■ What the exercise asks
Give back, character for character, the line that includes "Note that the" and all lines beneath it in the data.

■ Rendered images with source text

○ ○ ○ ○

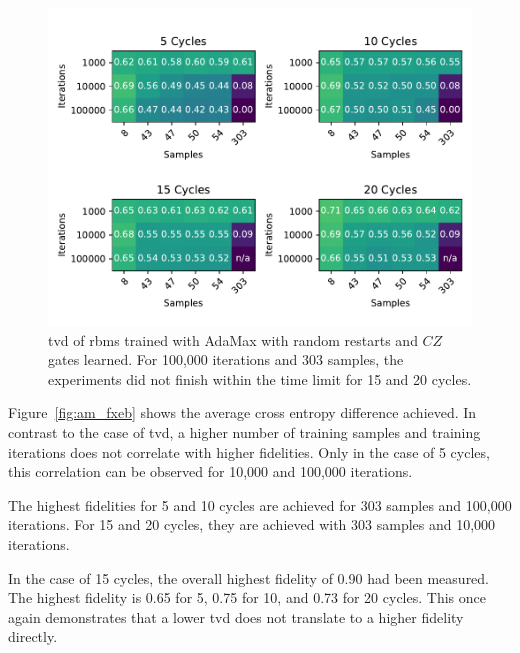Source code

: \begin{figure}[H]
  \centering
  \includegraphics[width=\textwidth]{figures/results/AM-restarts-learned/tvd_heatmap.pdf}
  \caption[TVD of RBMs Trained with AdaMax with Random Restarts and $CZ$ Gates Learned]{
  \gls{tvd} of \gls{rbm}s trained with AdaMax with random restarts and $CZ$ gates learned.
  For 100,000 iterations and 303 samples, the experiments did not finish within the time limit for 15 and 20 cycles.}
  \label{fig:am_tvd}
\end{figure}

Figure~\ref{fig:am_fxeb} shows the average cross entropy difference achieved. In contrast to the case 
of \gls{tvd}, a higher number of training samples and training iterations does not correlate with higher 
fidelities. Only in the case of 5 cycles, this correlation can be observed for 10,000 and 100,000 iterations.

The highest fidelities for 5 and 10 cycles are achieved for 303 samples and 100,000 iterations. For 
15 and 20 cycles, they are achieved with 303 samples and 10,000 iterations. 

In the case of 15 cycles, the overall highest fidelity of 0.90 had been measured. The highest fidelity is 0.65 for 5, 0.75 for 10, and 0.73 for 20 cycles.
This once again demonstrates that a lower \gls{tvd} does not translate to a higher fidelity directly.

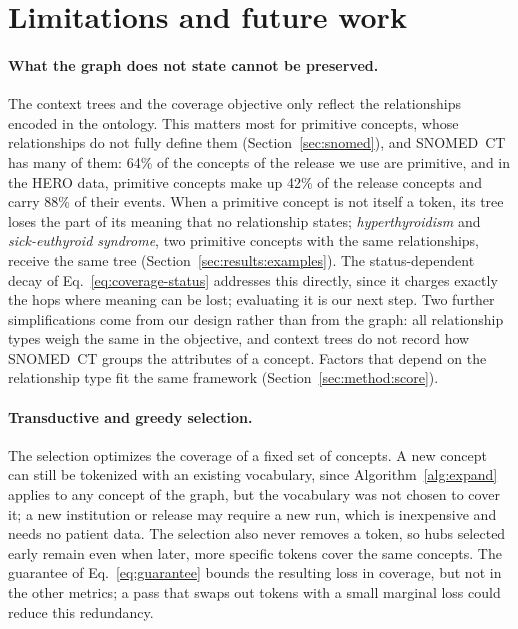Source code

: \section{Limitations and future work}
\label{sec:limitations}

\paragraph{What the graph does not state cannot be preserved.}
The context trees and the coverage objective only reflect the relationships encoded in the ontology.
This matters most for primitive concepts, whose relationships do not fully define them (Section~\ref{sec:snomed}), and SNOMED~CT has many of them: 64\% of the concepts of the release we use are primitive, and in the HERO data, primitive concepts make up 42\% of the release concepts and carry 88\% of their events.
When a primitive concept is not itself a token, its tree loses the part of its meaning that no relationship states; \textit{hyperthyroidism} and \textit{sick-euthyroid syndrome}, two primitive concepts with the same relationships, receive the same tree (Section~\ref{sec:results:examples}).
The status-dependent decay of Eq.~\eqref{eq:coverage-status} addresses this directly, since it charges exactly the hops where meaning can be lost; evaluating it is our next step.
Two further simplifications come from our design rather than from the graph: all relationship types weigh the same in the objective, and context trees do not record how SNOMED~CT groups the attributes of a concept.
Factors that depend on the relationship type fit the same framework (Section~\ref{sec:method:score}).

\paragraph{Transductive and greedy selection.}
The selection optimizes the coverage of a fixed set of concepts.
A new concept can still be tokenized with an existing vocabulary, since Algorithm~\ref{alg:expand} applies to any concept of the graph, but the vocabulary was not chosen to cover it; a new institution or release may require a new run, which is inexpensive and needs no patient data.
The selection also never removes a token, so hubs selected early remain even when later, more specific tokens cover the same concepts.
The guarantee of Eq.~\eqref{eq:guarantee} bounds the resulting loss in coverage, but not in the other metrics; a pass that swaps out tokens with a small marginal loss could reduce this redundancy.

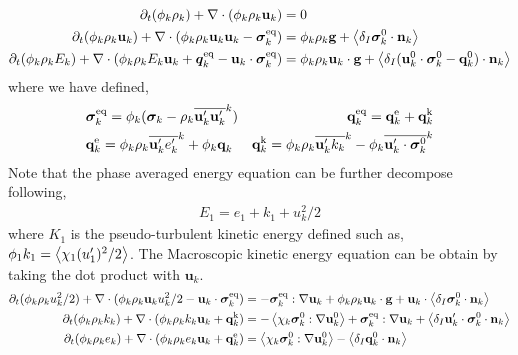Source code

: \begin{align}
    \label{eq:dt_&vg_rho}
    \partial_t (\phi_k \rho_k)  
    + \mathbf{\nabla}\cdot (
        \phi_k \rho_k\textbf{u}_k
    )
    &= 
    0\\
    \label{eq:dt_&vg_rhou_k}
    \partial_t (\phi_k \rho_k\textbf{u}_k)  
    + \mathbf{\nabla}\cdot (
        \phi_k \rho_k\textbf{u}_k\textbf{u}_k
        - \bm{\sigma}_k^\text{eq}
    )
    &= 
    \phi_k \rho_k \textbf{g} 
    +  \left<\delta_I \bm{\sigma}_k^0 \cdot \textbf{n}_k\right>\\
    \label{eq:dt_&vg_rhoE_k}
    \partial_t (\phi_k\rho_kE_k)  
    + \mathbf{\nabla}\cdot (
        \phi_k\rho_kE_k\textbf{u}_k
        + \bm{q}_k^\text{eq}
        - \textbf{u}_k \cdot \bm{\sigma}_k^\text{eq}
        )
    &= 
    \phi_k \rho_k\textbf{u}_k \cdot \textbf{g} 
    + \left<\delta_I (\textbf{u}_k^0 \cdot \bm{\sigma}_k^0 - \textbf{q}_k^0)\cdot \textbf{n}_k\right>
\end{align} 
where we have defined, 
\begin{align*}
    &\bm{\sigma}_k^\text{eq}
    = \phi_k (
        \bm{\sigma}_k%
        - \rho_k\kavg{\textbf{u}_k'\textbf{u}_k'})  
    &\textbf{q}_k^\text{eq}
    =\textbf{q}_k^\text{e} +\textbf{q}_k^\text{k}  \\
    &\textbf{q}_k^\text{e}
    = \phi_k\rho_k \kavg{\textbf{u}_k' e_k'} 
    + \phi_k\textbf{q}_k 
    &\textbf{q}_k^\text{k}
    = \phi_k\rho_k \kavg{\textbf{u}_k' k_k} 
    - \phi_k\kavg{\textbf{u}_k' \cdot \bm{\sigma}_k^0}
\end{align*}
Note that the phase averaged energy equation can be further decompose following, 
\begin{align*}
    E_1 = e_1 + k_1 + u_k^2/2
\end{align*}
where $K_1$ is the pseudo-turbulent kinetic energy defined such as, $\phi_1 k_1 = \left<\chi_1 (u_1')^2/2\right>$. 
The Macroscopic kinetic energy equation can be obtain by taking the dot product with $\textbf{u}_k$. 
\begin{align}
    \partial_t (\phi_k \rho_ku_k^2/2)  
    + \mathbf{\nabla}\cdot (
        \phi_k \rho_k\textbf{u}_ku_k^2/2
        - \textbf{u}_k \cdot \bm{\sigma}_k^\text{eq}
    )
    &= 
    - \bm{\sigma}_k^\text{eq} : \mathbf{\nabla} \textbf{u}_k
    + \phi_k \rho_k \textbf{u}_k\cdot \textbf{g} 
    +  \textbf{u}_k\cdot \left<\delta_I \bm{\sigma}_k^0 \cdot \textbf{n}_k\right>\\
    \partial_t (\phi_k\rho_kk_k)  
    + \mathbf{\nabla}\cdot (
        \phi_k\rho_kk_k\textbf{u}_k
        + \textbf{q}_k^\text{k} 
        )
    &= 
    - \left<\chi_k\bm{\sigma}_k^0 : \mathbf{\nabla} \textbf{u}_k^0\right>
    + \bm{\sigma}_k^\text{eq} : \mathbf{\nabla} \textbf{u}_k
    + \left<\delta_I \textbf{u}_k' \cdot \bm{\sigma}_k^0 \cdot \textbf{n}_k\right>\\
    \partial_t (\phi_k\rho_ke_k)  
    + \mathbf{\nabla}\cdot (
        \phi_k \rho_ke_k\textbf{u}_k
        +
        \textbf{q}_k^\text{e} 
        )
    &= 
    \left<\chi_k\bm{\sigma}_k^0 : \mathbf{\nabla} \textbf{u}_k^0\right>
    - \left<\delta_I \textbf{q}_k^0 \cdot \textbf{n}_k\right> 
\end{align}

○ ○ ○ ○

■ Expected answer
Note that the phase averaged energy equation can be further decompose following, 
\begin{align*}
    E_1 = e_1 + k_1 + u_k^2/2
\end{align*}
where $K_1$ is the pseudo-turbulent kinetic energy defined such as, $\phi_1 k_1 = \left<\chi_1 (u_1')^2/2\right>$. 
The Macroscopic kinetic energy equation can be obtain by taking the dot product with $\textbf{u}_k$. 
\begin{align}
    \partial_t (\phi_k \rho_ku_k^2/2)  
    + \mathbf{\nabla}\cdot (
        \phi_k \rho_k\textbf{u}_ku_k^2/2
        - \textbf{u}_k \cdot \bm{\sigma}_k^\text{eq}
    )
    &= 
    - \bm{\sigma}_k^\text{eq} : \mathbf{\nabla} \textbf{u}_k
    + \phi_k \rho_k \textbf{u}_k\cdot \textbf{g} 
    +  \textbf{u}_k\cdot \left<\delta_I \bm{\sigma}_k^0 \cdot \textbf{n}_k\right>\\
    \partial_t (\phi_k\rho_kk_k)  
    + \mathbf{\nabla}\cdot (
        \phi_k\rho_kk_k\textbf{u}_k
        + \textbf{q}_k^\text{k} 
        )
    &= 
    - \left<\chi_k\bm{\sigma}_k^0 : \mathbf{\nabla} \textbf{u}_k^0\right>
    + \bm{\sigma}_k^\text{eq} : \mathbf{\nabla} \textbf{u}_k
    + \left<\delta_I \textbf{u}_k' \cdot \bm{\sigma}_k^0 \cdot \textbf{n}_k\right>\\
    \partial_t (\phi_k\rho_ke_k)  
    + \mathbf{\nabla}\cdot (
        \phi_k \rho_ke_k\textbf{u}_k
        +
        \textbf{q}_k^\text{e} 
        )
    &= 
    \left<\chi_k\bm{\sigma}_k^0 : \mathbf{\nabla} \textbf{u}_k^0\right>
    - \left<\delta_I \textbf{q}_k^0 \cdot \textbf{n}_k\right> 
\end{align}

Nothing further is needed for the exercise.